**Problem**
Only the lines in the entries below from the line with "- allow challenging" to the line with "(Non-TrafficCitation Data)", both included, belong in the answer, transcribed exactly and without pictures.

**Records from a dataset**
######

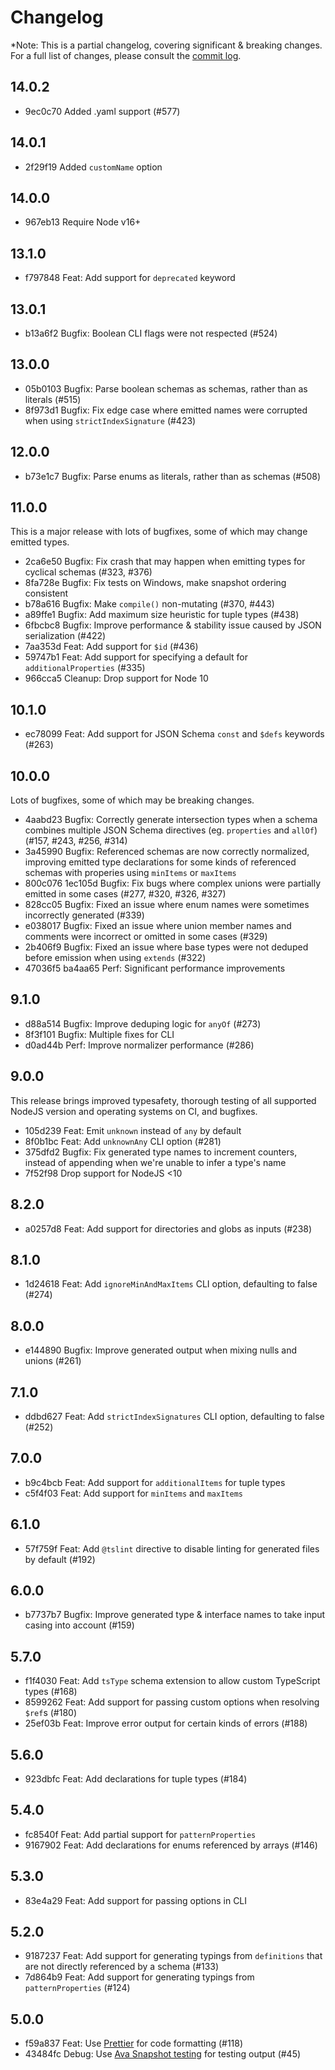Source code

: # Changelog

*Note: This is a partial changelog, covering significant & breaking changes. For a full list of changes, please consult the [commit log](https://github.com/bcherny/json-schema-to-typescript/commits).

## 14.0.2

- 9ec0c70 Added .yaml support (#577)

## 14.0.1

- 2f29f19 Added `customName` option

## 14.0.0

- 967eb13 Require Node v16+

## 13.1.0

- f797848 Feat: Add support for `deprecated` keyword

## 13.0.1

- b13a6f2 Bugfix: Boolean CLI flags were not respected (#524)

## 13.0.0

- 05b0103 Bugfix: Parse boolean schemas as schemas, rather than as literals (#515)
- 8f973d1 Bugfix: Fix edge case where emitted names were corrupted when using `strictIndexSignature` (#423)

## 12.0.0

- b73e1c7 Bugfix: Parse enums as literals, rather than as schemas (#508)

## 11.0.0

This is a major release with lots of bugfixes, some of which may change emitted types.

- 2ca6e50 Bugfix: Fix crash that may happen when emitting types for cyclical schemas (#323, #376)
- 8fa728e Bugfix: Fix tests on Windows, make snapshot ordering consistent
- b78a616 Bugfix: Make `compile()` non-mutating (#370, #443)
- a89ffe1 Bugfix: Add maximum size heuristic for tuple types (#438)
- 6fbcbc8 Bugfix: Improve performance & stability issue caused by JSON serialization (#422)
- 7aa353d Feat: Add support for `$id` (#436)
- 59747b1 Feat: Add support for specifying a default for `additionalProperties` (#335)
- 966cca5 Cleanup: Drop support for Node 10


## 10.1.0

- ec78099 Feat: Add support for JSON Schema `const` and `$defs` keywords (#263)

## 10.0.0

Lots of bugfixes, some of which may be breaking changes.

- 4aabd23 Bugfix: Correctly generate intersection types when a schema combines multiple JSON Schema directives (eg. `properties` and `allOf`) (#157, #243, #256, #314)
- 3a45990 Bugfix: Referenced schemas are now correctly normalized, improving emitted type declarations for some kinds of referenced schemas with properies using `minItems` or `maxItems`
- 800c076 1ec105d Bugfix: Fix bugs where complex unions were partially emitted in some cases (#277, #320, #326, #327)
- 828cc05 Bugfix: Fixed an issue where enum names were sometimes incorrectly generated (#339)
- e038017 Bugfix: Fixed an issue where union member names and comments were incorrect or omitted in some cases (#329)
- 2b406f9 Bugfix: Fixed an issue where base types were not deduped before emission when using `extends` (#322)
- 47036f5 ba4aa65 Perf: Significant performance improvements

## 9.1.0

- d88a514 Bugfix: Improve deduping logic for `anyOf` (#273)
- 8f3f101 Bugfix: Multiple fixes for CLI
- d0ad44b Perf: Improve normalizer performance (#286)

## 9.0.0

This release brings improved typesafety, thorough testing of all supported NodeJS version and operating systems on CI, and bugfixes.

- 105d239 Feat: Emit `unknown` instead of `any` by default
- 8f0b1bc Feat: Add `unknownAny` CLI option (#281)
- 375dfd2 Bugfix: Fix generated type names to increment counters, instead of appending when we're unable to infer a type's name
- 7f52f98 Drop support for NodeJS <10

## 8.2.0

- a0257d8 Feat: Add support for directories and globs as inputs (#238)

## 8.1.0

- 1d24618 Feat: Add `ignoreMinAndMaxItems` CLI option, defaulting to false (#274)

## 8.0.0

- e144890 Bugfix: Improve generated output when mixing nulls and unions (#261)

## 7.1.0

- ddbd627 Feat: Add `strictIndexSignatures` CLI option, defaulting to false (#252)

## 7.0.0

- b9c4bcb Feat: Add support for `additionalItems` for tuple types
- c5f4f03 Feat: Add support for `minItems` and `maxItems`

## 6.1.0

- 57f759f Feat: Add `@tslint` directive to disable linting for generated files by default (#192)

## 6.0.0

- b7737b7 Bugfix: Improve generated type & interface names to take input casing into account (#159)

## 5.7.0

- f1f4030 Feat: Add `tsType` schema extension to allow custom TypeScript types (#168)
- 8599262 Feat: Add support for passing custom options when resolving `$ref`s (#180)
- 25ef03b Feat: Improve error output for certain kinds of errors (#188)

## 5.6.0

- 923dbfc Feat: Add declarations for tuple types (#184)

## 5.4.0

- fc8540f Feat: Add partial support for `patternProperties`
- 9167902 Feat: Add declarations for enums referenced by arrays (#146)

## 5.3.0

- 83e4a29 Feat: Add support for passing options in CLI

## 5.2.0

- 9187237 Feat: Add support for generating typings from `definitions` that are not directly referenced by a schema (#133)
- 7d864b9 Feat: Add support for generating typings from `patternProperties` (#124)

## 5.0.0

- f59a837 Feat: Use [Prettier](prettier.io) for code formatting (#118)
- 43484fc Debug: Use [Ava Snapshot testing](https://github.com/avajs/ava#snapshot-testing) for testing output (#45)
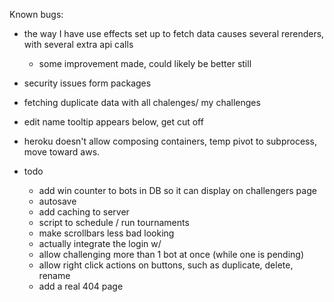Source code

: Known bugs:
- the way I have use effects set up to fetch data causes several rerenders, with several extra api calls
  - some improvement made, could likely be better still
- security issues form packages
- fetching duplicate data with all chalenges/ my challenges
- edit name tooltip appears below, get cut off
- heroku doesn't allow composing containers, temp pivot to subprocess, move toward aws.

- todo
  - add win counter to bots in DB so it can display on challengers page
  - autosave
  - add caching to server
  - script to schedule / run tournaments
  - make scrollbars less bad looking
  - actually integrate the login w/
  - allow challenging more than 1 bot at once (while one is pending)
  - allow right click actions on buttons, such as duplicate, delete, rename
  - add a real 404 page


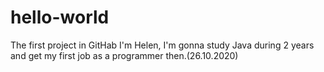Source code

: # hello-world
The first project in GitHab
I'm Helen, I'm gonna study Java during 2 years and get my first job as a programmer then.(26.10.2020)
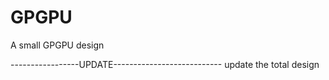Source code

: # GPGPU
A small GPGPU design

-----------------UPDATE---------------------------
update the total design

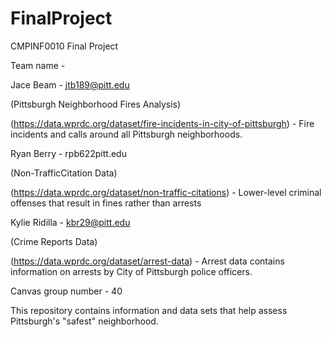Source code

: # FinalProject
CMPINF0010 Final Project

Team name - 



Jace Beam - jtb189@pitt.edu

(Pittsburgh Neighborhood Fires Analysis)

(https://data.wprdc.org/dataset/fire-incidents-in-city-of-pittsburgh) - Fire incidents and calls around all Pittsburgh neighborhoods.




Ryan Berry - rpb622pitt.edu

(Non-TrafficCitation Data)

(https://data.wprdc.org/dataset/non-traffic-citations) - Lower-level criminal offenses that result in fines rather than arrests




Kylie Ridilla - kbr29@pitt.edu

(Crime Reports Data)

(https://data.wprdc.org/dataset/arrest-data) - Arrest data contains information on arrests by City of Pittsburgh police officers.




Canvas group number - 40



This repository contains information and data sets that help assess Pittsburgh's "safest" neighborhood.
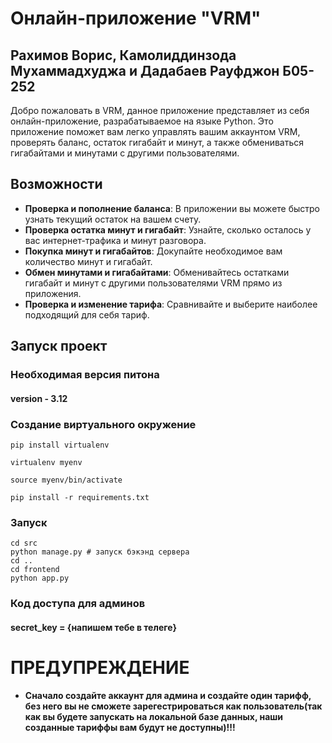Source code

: # Онлайн-приложение "VRM"
## Рахимов Ворис, Камолиддинзода Мухаммадхуджа и Дадабаев Рауфджон Б05-252
Добро пожаловать в VRM, данное приложение представляет из себя онлайн-приложение, разрабатываемое на языке Python.
Это приложение поможет вам легко управлять вашим аккаунтом VRM, проверять баланс, остаток гигабайт и минут, а также обмениваться гигабайтами и минутами с другими пользователями.
## Возможности
- **Проверка и пополнение баланса**: В приложении вы можете быстро узнать текущий остаток на вашем счету.
- **Проверка остатка минут и гигабайт**: Узнайте, сколько осталось у вас интернет-трафика и минут разговора.
- **Покупка минут и гигабайтов**: Докупайте необходимое вам количество минут и гигабайт.
- **Обмен минутами и гигабайтами**: Обменивайтесь остатками гигабайт и минут с другими пользователями VRM прямо из приложения.
- **Проверка и изменение тарифа**: Сравнивайте и выберите наиболее подходящий для себя тариф.
## Запуск проект
### Необходимая версия питона 
#### version - 3.12
### Создание виртуального окружение
    pip install virtualenv
    
    virtualenv myenv
    
    source myenv/bin/activate
     
    pip install -r requirements.txt

### Запуск
    cd src
    python manage.py # запуск бэкэнд сервера
    cd ..
    cd frontend
    python app.py
    

### Код доступа для админов
#### secret_key = {напишем тебе в телеге}

# ПРЕДУПРЕЖДЕНИЕ
- **Сначало создайте аккаунт для админа и создайте один тарифф, без него вы не сможете зарегестрироваться как пользователь(так как вы будете запускать на локальной базе данных, наши созданные тариффы вам будут не доступны)!!!**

######

**Response**
  - allow challenging more than 1 bot at once (while one is pending)
  - allow right click actions on buttons, such as duplicate, delete, rename
  - add a real 404 page


Source code

: # hello-world
The first project in GitHab
I'm Helen, I'm gonna study Java during 2 years and get my first job as a programmer then.(26.10.2020)
Source code

: # GPGPU
A small GPGPU design

-----------------UPDATE---------------------------
update the total design

Source code

: # FinalProject
CMPINF0010 Final Project

Team name - 



Jace Beam - jtb189@pitt.edu

(Pittsburgh Neighborhood Fires Analysis)

(https://data.wprdc.org/dataset/fire-incidents-in-city-of-pittsburgh) - Fire incidents and calls around all Pittsburgh neighborhoods.




Ryan Berry - rpb622pitt.edu

(Non-TrafficCitation Data)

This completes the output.